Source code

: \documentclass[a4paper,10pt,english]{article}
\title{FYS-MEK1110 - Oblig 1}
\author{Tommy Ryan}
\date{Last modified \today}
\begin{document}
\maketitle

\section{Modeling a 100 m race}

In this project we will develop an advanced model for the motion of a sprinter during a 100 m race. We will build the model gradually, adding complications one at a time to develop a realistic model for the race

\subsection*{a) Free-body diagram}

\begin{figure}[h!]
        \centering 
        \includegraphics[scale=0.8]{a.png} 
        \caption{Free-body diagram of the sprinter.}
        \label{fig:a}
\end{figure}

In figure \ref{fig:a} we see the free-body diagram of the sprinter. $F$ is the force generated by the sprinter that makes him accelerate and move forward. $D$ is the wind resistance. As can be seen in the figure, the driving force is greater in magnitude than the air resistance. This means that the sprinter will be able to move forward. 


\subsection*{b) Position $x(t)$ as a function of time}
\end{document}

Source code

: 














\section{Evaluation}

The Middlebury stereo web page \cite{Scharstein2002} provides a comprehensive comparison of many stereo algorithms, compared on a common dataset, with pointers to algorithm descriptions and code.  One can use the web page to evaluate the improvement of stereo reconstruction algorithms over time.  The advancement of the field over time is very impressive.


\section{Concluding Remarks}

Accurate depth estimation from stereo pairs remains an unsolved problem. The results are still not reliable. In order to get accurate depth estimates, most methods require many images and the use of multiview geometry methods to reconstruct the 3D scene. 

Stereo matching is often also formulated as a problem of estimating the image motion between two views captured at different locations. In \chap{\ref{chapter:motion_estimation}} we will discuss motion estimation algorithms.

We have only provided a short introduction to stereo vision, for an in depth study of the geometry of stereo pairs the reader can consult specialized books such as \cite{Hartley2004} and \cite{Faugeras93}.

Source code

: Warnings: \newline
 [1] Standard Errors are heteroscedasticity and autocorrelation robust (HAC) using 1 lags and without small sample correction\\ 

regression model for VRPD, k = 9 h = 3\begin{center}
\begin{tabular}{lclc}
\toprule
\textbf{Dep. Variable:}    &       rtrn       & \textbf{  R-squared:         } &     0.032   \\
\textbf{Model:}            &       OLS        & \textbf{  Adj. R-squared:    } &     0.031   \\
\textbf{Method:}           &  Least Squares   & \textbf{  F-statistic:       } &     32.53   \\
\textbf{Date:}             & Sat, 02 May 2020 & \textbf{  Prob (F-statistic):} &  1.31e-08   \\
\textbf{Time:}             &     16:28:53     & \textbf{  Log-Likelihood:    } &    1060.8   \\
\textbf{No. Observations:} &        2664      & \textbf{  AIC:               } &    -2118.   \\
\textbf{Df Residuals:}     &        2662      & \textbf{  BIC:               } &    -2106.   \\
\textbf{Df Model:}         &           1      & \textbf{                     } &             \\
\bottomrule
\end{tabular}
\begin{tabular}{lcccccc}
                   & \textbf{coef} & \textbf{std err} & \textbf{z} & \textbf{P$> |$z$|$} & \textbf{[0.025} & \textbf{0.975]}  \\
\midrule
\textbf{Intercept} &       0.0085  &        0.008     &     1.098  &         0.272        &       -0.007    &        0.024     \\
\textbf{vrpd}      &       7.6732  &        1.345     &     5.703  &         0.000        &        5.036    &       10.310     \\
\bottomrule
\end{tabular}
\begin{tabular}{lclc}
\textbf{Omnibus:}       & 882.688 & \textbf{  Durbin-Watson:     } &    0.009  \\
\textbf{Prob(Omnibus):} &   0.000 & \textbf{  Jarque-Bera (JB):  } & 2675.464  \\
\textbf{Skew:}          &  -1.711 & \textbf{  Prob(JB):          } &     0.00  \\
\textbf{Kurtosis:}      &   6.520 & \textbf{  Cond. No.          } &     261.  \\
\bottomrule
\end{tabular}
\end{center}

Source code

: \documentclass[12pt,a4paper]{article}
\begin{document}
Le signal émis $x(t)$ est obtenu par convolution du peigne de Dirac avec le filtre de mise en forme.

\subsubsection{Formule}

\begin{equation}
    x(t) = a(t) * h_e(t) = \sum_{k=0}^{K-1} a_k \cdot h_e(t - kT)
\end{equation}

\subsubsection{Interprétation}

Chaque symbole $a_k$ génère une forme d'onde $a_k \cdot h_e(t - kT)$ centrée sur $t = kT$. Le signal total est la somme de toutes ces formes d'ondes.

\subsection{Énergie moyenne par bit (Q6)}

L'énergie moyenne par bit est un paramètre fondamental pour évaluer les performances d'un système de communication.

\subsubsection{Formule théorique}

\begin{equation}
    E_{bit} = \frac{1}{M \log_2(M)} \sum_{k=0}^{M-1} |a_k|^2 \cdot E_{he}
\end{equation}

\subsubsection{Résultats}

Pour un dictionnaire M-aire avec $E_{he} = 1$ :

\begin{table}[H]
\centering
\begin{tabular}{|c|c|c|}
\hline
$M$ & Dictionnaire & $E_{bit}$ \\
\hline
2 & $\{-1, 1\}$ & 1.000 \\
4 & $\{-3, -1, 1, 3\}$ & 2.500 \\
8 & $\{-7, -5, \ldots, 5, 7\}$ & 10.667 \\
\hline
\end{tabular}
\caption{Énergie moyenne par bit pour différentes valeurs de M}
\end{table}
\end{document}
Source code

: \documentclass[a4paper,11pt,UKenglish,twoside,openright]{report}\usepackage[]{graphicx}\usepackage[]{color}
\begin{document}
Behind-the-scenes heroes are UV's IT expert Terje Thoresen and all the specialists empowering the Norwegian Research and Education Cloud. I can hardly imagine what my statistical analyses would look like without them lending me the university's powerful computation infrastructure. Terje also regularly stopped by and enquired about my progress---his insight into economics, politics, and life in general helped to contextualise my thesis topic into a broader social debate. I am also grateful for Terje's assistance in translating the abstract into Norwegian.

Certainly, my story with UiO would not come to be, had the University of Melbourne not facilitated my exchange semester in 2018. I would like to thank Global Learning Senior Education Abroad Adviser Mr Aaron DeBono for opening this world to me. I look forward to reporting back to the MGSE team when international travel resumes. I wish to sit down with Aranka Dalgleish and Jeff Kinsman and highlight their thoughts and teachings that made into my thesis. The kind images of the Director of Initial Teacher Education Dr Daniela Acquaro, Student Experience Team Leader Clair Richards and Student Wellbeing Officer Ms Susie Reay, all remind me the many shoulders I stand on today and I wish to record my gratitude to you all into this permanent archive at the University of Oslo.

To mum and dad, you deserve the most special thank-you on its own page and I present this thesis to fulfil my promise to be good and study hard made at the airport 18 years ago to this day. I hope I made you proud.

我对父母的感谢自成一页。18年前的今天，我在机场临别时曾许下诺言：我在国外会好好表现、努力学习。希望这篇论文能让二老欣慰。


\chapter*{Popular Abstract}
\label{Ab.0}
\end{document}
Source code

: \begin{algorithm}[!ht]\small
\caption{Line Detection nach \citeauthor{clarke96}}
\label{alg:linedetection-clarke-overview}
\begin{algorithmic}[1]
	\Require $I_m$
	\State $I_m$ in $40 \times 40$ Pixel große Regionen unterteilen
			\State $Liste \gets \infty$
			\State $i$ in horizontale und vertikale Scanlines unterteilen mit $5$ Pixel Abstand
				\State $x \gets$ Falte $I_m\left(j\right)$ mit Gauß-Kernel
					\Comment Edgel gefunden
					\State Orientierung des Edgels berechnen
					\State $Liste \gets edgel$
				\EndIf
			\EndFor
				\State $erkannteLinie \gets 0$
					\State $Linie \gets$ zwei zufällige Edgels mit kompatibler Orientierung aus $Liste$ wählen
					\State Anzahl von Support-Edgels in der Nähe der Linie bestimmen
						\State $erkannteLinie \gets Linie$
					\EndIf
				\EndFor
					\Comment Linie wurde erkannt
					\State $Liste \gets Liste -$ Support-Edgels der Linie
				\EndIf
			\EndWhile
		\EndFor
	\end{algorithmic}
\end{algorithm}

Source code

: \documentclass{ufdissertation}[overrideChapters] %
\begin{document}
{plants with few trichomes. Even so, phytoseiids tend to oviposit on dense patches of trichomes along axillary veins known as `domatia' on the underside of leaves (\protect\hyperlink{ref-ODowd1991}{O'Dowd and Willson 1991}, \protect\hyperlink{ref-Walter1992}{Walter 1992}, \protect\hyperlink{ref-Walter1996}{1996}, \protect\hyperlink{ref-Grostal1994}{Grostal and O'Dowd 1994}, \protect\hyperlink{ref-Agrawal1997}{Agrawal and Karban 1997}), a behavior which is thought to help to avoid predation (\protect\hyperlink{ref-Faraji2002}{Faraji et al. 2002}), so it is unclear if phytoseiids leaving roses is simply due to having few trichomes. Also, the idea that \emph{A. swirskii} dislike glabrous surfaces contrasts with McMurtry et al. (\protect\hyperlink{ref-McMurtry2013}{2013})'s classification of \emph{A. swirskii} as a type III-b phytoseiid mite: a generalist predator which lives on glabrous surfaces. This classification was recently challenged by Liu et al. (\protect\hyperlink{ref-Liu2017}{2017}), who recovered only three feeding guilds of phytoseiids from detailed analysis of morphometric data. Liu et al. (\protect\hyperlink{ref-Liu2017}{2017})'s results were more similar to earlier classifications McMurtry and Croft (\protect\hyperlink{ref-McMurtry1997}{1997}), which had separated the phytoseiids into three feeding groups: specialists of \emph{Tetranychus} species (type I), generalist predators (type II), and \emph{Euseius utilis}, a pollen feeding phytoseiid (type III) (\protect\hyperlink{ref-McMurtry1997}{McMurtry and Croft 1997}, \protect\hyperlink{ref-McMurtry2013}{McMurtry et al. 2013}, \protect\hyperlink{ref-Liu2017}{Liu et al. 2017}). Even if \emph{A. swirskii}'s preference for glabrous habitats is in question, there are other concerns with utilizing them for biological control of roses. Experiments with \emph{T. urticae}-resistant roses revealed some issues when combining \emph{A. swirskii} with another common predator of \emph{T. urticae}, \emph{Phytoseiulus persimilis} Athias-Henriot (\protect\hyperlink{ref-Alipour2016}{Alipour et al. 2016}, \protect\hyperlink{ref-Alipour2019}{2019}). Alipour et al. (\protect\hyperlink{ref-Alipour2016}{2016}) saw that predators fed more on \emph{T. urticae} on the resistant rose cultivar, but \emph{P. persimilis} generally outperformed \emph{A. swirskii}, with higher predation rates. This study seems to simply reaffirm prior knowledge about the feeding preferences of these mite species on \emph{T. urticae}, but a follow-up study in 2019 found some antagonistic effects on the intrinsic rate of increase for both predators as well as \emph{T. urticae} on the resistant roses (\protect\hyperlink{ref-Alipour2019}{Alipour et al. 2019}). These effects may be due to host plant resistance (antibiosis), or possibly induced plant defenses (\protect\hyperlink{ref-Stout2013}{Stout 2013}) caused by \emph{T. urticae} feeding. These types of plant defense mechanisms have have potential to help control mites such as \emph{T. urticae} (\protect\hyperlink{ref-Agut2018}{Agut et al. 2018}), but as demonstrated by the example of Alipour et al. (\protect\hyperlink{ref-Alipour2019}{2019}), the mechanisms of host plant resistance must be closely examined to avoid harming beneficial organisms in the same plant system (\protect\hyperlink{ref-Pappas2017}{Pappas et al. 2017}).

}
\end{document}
──────
**What needs to be done:** Only the lines of the data holding the string "Comment" are wanted; copy each of them.

**Solution for this task:**
					\Comment Edgel gefunden
					\Comment Linie wurde erkannt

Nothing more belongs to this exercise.